Log Parsing Issue in Restricted Pipeline (Chronicle/CBN/Logstash)
We are encountering persistent syntax and parsing errors in a highly restricted log processing pipeline (likely based on Logstash/Grok, possibly within Google Chronicle or CBN). We need help structuring the code to handle the strict syntax and mixed log types without using advanced conditional logic.
1. Environment and Constraint
-
Environment: Highly restricted log parsing pipeline (cannot use standard Logstash features).
-
Confirmed Constraints (Key Failures):
-
NO
if/elseconditionals (if [field]fails,if "tag" in [tags]fails). -
NO semicolons (
;) allowed anywhere in the config. -
Field names must use snake_case (e.g.,
host_name).
-
2. The Core Problem: Mixed Log Types
Our pipeline receives two distinct log formats that crash the system when we try to parse the second one, or when we encounter simple syntax errors.
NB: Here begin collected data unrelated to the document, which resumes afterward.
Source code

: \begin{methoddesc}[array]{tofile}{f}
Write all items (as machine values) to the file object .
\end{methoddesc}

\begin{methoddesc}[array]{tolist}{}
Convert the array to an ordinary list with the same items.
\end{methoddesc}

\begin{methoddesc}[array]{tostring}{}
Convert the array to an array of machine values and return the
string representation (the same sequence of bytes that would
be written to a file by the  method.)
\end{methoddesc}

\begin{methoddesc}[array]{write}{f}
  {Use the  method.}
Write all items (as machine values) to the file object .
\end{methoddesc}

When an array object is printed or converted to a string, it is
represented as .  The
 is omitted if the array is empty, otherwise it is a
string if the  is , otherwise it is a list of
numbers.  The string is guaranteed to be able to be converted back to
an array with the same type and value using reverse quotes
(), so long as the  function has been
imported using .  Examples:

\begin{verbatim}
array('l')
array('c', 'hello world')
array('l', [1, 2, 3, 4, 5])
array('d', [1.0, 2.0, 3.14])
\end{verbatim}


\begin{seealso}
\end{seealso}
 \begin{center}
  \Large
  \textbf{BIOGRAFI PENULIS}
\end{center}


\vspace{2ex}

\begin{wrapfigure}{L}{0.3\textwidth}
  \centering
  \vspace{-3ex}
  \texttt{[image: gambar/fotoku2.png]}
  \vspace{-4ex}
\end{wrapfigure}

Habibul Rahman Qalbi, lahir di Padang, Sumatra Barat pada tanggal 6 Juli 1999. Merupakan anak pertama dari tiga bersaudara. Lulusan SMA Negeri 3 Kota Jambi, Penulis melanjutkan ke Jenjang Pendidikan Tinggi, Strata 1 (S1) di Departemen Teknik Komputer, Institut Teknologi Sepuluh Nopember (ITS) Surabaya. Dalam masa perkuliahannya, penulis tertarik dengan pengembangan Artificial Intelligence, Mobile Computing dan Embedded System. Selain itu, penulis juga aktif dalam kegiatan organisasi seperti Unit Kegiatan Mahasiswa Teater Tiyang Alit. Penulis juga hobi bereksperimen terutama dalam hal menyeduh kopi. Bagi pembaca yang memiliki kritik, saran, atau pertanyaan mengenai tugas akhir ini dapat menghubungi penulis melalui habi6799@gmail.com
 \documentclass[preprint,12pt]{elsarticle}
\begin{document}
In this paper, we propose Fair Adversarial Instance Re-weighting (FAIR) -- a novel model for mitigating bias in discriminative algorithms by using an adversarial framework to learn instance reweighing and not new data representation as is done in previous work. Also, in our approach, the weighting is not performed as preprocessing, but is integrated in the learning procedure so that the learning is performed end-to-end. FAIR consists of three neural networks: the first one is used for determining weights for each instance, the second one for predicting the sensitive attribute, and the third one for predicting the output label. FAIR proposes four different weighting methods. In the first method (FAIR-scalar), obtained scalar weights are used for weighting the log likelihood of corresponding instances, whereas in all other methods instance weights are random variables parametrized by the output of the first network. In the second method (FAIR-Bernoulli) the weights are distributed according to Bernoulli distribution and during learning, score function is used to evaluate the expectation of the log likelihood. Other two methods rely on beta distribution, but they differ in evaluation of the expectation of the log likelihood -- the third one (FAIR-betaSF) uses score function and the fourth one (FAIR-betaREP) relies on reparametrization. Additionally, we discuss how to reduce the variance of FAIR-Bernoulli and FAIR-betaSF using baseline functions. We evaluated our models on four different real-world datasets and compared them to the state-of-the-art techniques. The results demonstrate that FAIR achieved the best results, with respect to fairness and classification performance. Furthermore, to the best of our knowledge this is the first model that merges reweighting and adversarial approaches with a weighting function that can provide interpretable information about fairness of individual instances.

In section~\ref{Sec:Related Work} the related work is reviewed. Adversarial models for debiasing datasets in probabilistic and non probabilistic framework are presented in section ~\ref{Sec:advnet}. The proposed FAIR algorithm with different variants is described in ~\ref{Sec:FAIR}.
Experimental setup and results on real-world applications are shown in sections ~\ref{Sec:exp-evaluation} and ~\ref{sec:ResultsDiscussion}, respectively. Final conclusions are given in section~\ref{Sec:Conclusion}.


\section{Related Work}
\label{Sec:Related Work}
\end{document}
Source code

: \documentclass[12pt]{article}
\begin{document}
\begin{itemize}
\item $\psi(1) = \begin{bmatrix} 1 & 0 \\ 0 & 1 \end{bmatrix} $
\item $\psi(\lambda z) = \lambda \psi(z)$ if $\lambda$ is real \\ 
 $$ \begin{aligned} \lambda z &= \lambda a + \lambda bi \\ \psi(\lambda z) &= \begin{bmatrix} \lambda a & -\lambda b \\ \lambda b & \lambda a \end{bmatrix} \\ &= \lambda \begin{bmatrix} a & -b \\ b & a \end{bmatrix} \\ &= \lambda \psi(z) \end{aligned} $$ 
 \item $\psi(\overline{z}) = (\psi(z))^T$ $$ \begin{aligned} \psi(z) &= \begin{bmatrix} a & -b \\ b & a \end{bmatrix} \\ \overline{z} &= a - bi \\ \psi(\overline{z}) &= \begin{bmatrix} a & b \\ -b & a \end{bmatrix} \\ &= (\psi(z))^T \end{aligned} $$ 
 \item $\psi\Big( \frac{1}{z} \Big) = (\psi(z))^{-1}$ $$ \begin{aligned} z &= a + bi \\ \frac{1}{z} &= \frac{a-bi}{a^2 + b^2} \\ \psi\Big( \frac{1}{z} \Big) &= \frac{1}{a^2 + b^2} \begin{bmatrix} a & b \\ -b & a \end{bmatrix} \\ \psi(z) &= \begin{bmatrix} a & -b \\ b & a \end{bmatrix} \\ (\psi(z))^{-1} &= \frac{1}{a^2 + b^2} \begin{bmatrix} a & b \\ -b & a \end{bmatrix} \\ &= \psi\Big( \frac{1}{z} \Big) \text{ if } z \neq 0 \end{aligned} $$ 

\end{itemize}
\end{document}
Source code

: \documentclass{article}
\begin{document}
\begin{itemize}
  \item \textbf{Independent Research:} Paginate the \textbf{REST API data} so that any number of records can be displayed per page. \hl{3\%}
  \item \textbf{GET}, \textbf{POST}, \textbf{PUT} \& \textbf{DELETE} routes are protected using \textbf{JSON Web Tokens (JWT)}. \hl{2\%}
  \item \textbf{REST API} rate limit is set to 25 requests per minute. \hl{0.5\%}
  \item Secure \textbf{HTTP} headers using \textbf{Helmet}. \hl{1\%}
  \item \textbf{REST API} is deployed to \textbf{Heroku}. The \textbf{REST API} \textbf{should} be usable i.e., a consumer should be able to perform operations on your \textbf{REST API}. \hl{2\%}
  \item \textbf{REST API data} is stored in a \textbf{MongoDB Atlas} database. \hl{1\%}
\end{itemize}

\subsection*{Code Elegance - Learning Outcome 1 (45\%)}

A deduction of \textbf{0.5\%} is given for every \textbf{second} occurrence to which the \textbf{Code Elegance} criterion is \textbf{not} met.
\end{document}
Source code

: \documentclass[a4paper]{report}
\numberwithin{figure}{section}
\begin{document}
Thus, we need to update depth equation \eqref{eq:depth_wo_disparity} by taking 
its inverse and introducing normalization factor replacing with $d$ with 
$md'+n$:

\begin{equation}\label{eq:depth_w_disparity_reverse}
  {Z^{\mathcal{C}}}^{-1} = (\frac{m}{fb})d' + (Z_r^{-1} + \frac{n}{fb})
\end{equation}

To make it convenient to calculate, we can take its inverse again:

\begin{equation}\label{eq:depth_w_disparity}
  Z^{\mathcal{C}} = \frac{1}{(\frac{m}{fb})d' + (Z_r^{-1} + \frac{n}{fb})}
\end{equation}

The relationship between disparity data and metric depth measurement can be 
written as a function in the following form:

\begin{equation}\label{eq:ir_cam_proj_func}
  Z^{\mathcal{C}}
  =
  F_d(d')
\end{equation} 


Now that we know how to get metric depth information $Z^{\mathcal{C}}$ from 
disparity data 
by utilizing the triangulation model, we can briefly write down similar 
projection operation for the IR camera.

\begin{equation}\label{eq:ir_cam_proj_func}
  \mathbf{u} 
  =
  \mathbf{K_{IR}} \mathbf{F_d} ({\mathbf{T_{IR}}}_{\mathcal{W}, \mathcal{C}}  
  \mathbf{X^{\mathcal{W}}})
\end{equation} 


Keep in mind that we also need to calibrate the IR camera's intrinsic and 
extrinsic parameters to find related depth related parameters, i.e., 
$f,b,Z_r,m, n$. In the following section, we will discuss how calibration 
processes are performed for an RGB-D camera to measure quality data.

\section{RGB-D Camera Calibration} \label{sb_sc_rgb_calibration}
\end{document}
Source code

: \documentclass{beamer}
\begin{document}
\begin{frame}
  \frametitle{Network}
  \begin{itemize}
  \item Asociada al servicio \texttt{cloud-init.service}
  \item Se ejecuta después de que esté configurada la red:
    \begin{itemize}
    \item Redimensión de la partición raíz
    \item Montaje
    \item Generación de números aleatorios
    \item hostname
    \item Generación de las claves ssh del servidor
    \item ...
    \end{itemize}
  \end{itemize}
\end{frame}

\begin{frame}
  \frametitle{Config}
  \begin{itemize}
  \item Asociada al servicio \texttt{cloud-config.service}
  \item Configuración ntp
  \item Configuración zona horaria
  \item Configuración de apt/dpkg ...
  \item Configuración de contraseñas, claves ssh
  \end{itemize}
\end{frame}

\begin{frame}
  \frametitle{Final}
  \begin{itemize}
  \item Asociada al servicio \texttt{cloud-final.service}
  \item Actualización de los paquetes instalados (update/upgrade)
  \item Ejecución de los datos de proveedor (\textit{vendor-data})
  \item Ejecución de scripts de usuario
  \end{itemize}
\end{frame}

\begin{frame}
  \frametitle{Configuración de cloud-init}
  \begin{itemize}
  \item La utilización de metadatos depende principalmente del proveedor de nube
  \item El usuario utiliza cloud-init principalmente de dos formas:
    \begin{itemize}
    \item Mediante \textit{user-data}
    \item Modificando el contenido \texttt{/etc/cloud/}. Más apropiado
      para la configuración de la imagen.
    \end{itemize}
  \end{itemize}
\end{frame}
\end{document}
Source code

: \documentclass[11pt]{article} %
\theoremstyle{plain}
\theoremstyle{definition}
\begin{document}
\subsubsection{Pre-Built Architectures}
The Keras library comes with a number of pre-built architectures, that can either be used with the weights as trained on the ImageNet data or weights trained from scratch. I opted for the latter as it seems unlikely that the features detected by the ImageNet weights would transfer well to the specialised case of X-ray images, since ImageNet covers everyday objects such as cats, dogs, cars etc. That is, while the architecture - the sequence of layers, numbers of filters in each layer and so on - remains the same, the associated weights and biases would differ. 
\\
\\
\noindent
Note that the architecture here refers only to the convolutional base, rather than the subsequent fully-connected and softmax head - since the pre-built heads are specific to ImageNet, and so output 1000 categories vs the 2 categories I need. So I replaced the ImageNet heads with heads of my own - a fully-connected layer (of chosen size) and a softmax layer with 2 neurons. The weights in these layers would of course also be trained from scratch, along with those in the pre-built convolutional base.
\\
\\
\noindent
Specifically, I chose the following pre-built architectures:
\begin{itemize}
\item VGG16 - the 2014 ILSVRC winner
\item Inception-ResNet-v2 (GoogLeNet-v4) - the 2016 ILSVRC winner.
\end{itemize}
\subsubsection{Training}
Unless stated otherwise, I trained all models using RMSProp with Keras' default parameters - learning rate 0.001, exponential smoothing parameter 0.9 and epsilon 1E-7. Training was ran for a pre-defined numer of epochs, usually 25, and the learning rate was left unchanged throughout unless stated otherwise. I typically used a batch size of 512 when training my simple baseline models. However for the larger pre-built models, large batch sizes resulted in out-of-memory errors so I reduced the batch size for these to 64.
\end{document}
| Log Type | Sample Log (Raw) |
| Envoy Access Log (Primary Goal) | <166>2025-10-22T14:00:00.095Z S01PSSESXUCS055.mgmt.ad.usfs.llc envoy-access[2099405]: POST /hgw/host-14948/vpxa 200 via_upstream - 15887 243 gzip 8 8 0 10.9.10.94:49874 HTTP/1.1 TLSv1.2 10.9.36.55:443 127.0.0.1:40729 HTTP/1.1 - 127.0.0.1:8089 "3addb69f" "QueryBatchPerformanceStatisticsVpxa" |
| VMware ESX Log (Crashing Log) | <166>2025-10-21T22:25:49.901Z S01PDSESXUCS054. healthd[2100030]: [Originator@6876 sub=PluginLauncher] Launching binary: /usr/lib/vmware/healthd/plugins/bin/ssd_storage ++group=healthd-plugins,mem=40 -u http://!vmwLocalSocketHealthd |
3. The Final Attempted Code (for Envoy)
We are currently trying to deploy this final, single-Grok-based solution for the primary Envoy logs, which keeps failing due to hidden syntax issues:
Ruby
filter {
# 1. GROK: Parse the entire log line in one resilient step.
grok {
tag_on_failure => ["_grok_failure_envoy"]
match => {
"message" => "<%{POSINT}>%{SPACE}?%{TIMESTAMP_ISO8601:timestamp} %{DATA:host_name} %{DATA:process_detail}: %{WORD:http_method} %{URIPATH:http_path} %{NUMBER:http_status_code} %{DATA:route_status} - %{NUMBER:http_response_bytes} %{NUMBER:http_request_bytes} %{DATA:compression} %{NUMBER:duration_total} %{NUMBER:duration_upstream} %{NUMBER:duration_request} %{DATA:source_address} %{DATA:client_protocol} %{DATA:destination_address} %{DATA:upstream_address} %{DATA:upstream_protocol} - %{DATA:internal_address} %{DATA:request_id} %{GREEDYDATA:custom_operation}"
}
}
# 2. SEGMENTED GROK: Split IP:Port fields.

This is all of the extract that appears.